• Instructions for the task: Go through the entries below, tally each line that has the word "have", and give only the total.

• Provided data:

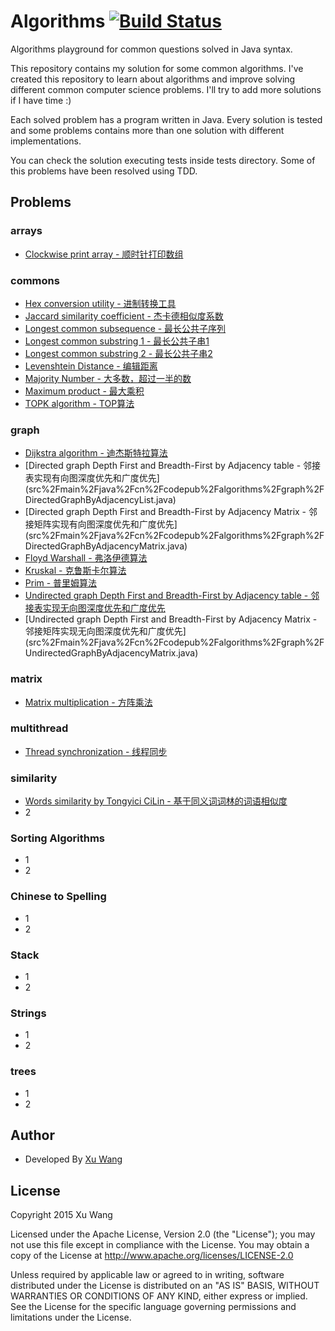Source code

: Algorithms [![Build Status](https://api.travis-ci.org/shijiebei2009/Algorithms.svg?branch=master)](https://travis-ci.org/shijiebei2009/Algorithms)
==========
Algorithms playground for common questions solved in Java syntax.

This repository contains my solution for some common algorithms. I've created this repository to learn about algorithms and improve solving different common computer science problems. I'll try to add more solutions if I have time :)

Each solved problem has a program written in Java. Every solution is tested and some problems contains more than one solution with different implementations.

You can check the solution executing tests inside tests directory. Some of this problems have been resolved using TDD.

Problems
--------

### arrays

* [Clockwise print array - 顺时针打印数组](src%2Fmain%2Fjava%2Fcn%2Fcodepub%2Falgorithms%2Farrays%2FPrintArray.java)

### commons

* [Hex conversion utility - 进制转换工具](src%2Fmain%2Fjava%2Fcn%2Fcodepub%2Falgorithms%2Fcommons%2FConversionOfNumberSystems.java)
* [Jaccard similarity coefficient - 杰卡德相似度系数](src%2Fmain%2Fjava%2Fcn%2Fcodepub%2Falgorithms%2Fcommons%2FJaccardSimilarityCoefficient.java)
* [Longest common subsequence - 最长公共子序列](src%2Fmain%2Fjava%2Fcn%2Fcodepub%2Falgorithms%2Fcommons%2FLCS.java)
* [Longest common substring 1 - 最长公共子串1](src%2Fmain%2Fjava%2Fcn%2Fcodepub%2Falgorithms%2Fcommons%2FLCS2.java)
* [Longest common substring 2 - 最长公共子串2](src%2Fmain%2Fjava%2Fcn%2Fcodepub%2Falgorithms%2Fcommons%2FLCS3.java)
* [Levenshtein Distance - 编辑距离](src%2Fmain%2Fjava%2Fcn%2Fcodepub%2Falgorithms%2Fcommons%2FLevenshteinDistance.java)
* [Majority Number - 大多数，超过一半的数](src%2Fmain%2Fjava%2Fcn%2Fcodepub%2Falgorithms%2Fcommons%2FMajorityNumber.java)
* [Maximum product - 最大乘积](src%2Fmain%2Fjava%2Fcn%2Fcodepub%2Falgorithms%2Fcommons%2FMaximumProduct.java)
* [TOPK algorithm - TOP算法](src%2Fmain%2Fjava%2Fcn%2Fcodepub%2Falgorithms%2Fcommons%2FTopK.java)

### graph

* [Dijkstra algorithm - 迪杰斯特拉算法](src%2Fmain%2Fjava%2Fcn%2Fcodepub%2Falgorithms%2Fgraph%2FDijkstra.java)
* [Directed graph Depth First and Breadth-First by Adjacency table - 邻接表实现有向图深度优先和广度优先]
(src%2Fmain%2Fjava%2Fcn%2Fcodepub%2Falgorithms%2Fgraph%2FDirectedGraphByAdjacencyList.java)
* [Directed graph Depth First and Breadth-First by Adjacency Matrix - 邻接矩阵实现有向图深度优先和广度优先]
(src%2Fmain%2Fjava%2Fcn%2Fcodepub%2Falgorithms%2Fgraph%2FDirectedGraphByAdjacencyMatrix.java)
* [Floyd Warshall - 弗洛伊德算法](src%2Fmain%2Fjava%2Fcn%2Fcodepub%2Falgorithms%2Fgraph%2FFloydWarshall.java)
* [Kruskal - 克鲁斯卡尔算法](src%2Fmain%2Fjava%2Fcn%2Fcodepub%2Falgorithms%2Fgraph%2FKruskal.java)
* [Prim - 普里姆算法](src%2Fmain%2Fjava%2Fcn%2Fcodepub%2Falgorithms%2Fgraph%2FPrim.java)
* [Undirected graph Depth First and Breadth-First by Adjacency table - 邻接表实现无向图深度优先和广度优先](src%2Fmain%2Fjava%2Fcn%2Fcodepub%2Falgorithms%2Fgraph%2FUndirectedGraphByAdjacencyList.java)
* [Undirected graph Depth First and Breadth-First by Adjacency Matrix - 邻接矩阵实现无向图深度优先和广度优先]
(src%2Fmain%2Fjava%2Fcn%2Fcodepub%2Falgorithms%2Fgraph%2FUndirectedGraphByAdjacencyMatrix.java)

### matrix

* [Matrix multiplication - 方阵乘法](src%2Fmain%2Fjava%2Fcn%2Fcodepub%2Falgorithms%2Fmatrix%2FMatrix.java)

### multithread

* [Thread synchronization - 线程同步](src%2Fmain%2Fjava%2Fcn%2Fcodepub%2Falgorithms%2Fmultithread%2FThreadSynchronization.java)

### similarity

* [Words similarity by Tongyici CiLin - 基于同义词词林的词语相似度](src%2Fmain%2Fjava%2Fcn%2Fcodepub%2Falgorithms%2Fsimilarity%2Fcilin%2FWordSimilarity.java)
* 2

### Sorting Algorithms

* 1
* 2

### Chinese to Spelling

* 1
* 2

### Stack

* 1
* 2

### Strings

* 1
* 2

### trees

* 1
* 2


Author
------------

* Developed By [Xu Wang](http://codepub.cn)

License
-------

Copyright 2015 Xu Wang

Licensed under the Apache License, Version 2.0 (the "License");
you may not use this file except in compliance with the License.
You may obtain a copy of the License at http://www.apache.org/licenses/LICENSE-2.0

Unless required by applicable law or agreed to in writing, software
distributed under the License is distributed on an "AS IS" BASIS,
WITHOUT WARRANTIES OR CONDITIONS OF ANY KIND, either express or implied.
See the License for the specific language governing permissions and
limitations under the License.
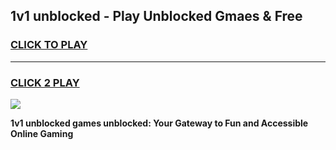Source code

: 
## 1v1 unblocked - Play Unblocked Gmaes & Free
<h3>
<a href="https://news.freeplayer.one?title=1v1_unblocked&ref=16F">CLICK TO PLAY</a></h3>
<hr>

<h3>
<a href="https://news.freeplayer.one?title=1v1_unblocked&ref=16F">CLICK 2 PLAY</a>
  
</h3>

<a href="https://news.freeplayer.one?title=1v1_unblocked&ref=16F/"><img src="https://clearcache.store/games.png"></a>


**1v1 unblocked games unblocked: Your Gateway to Fun and Accessible Online Gaming**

• Task output: 2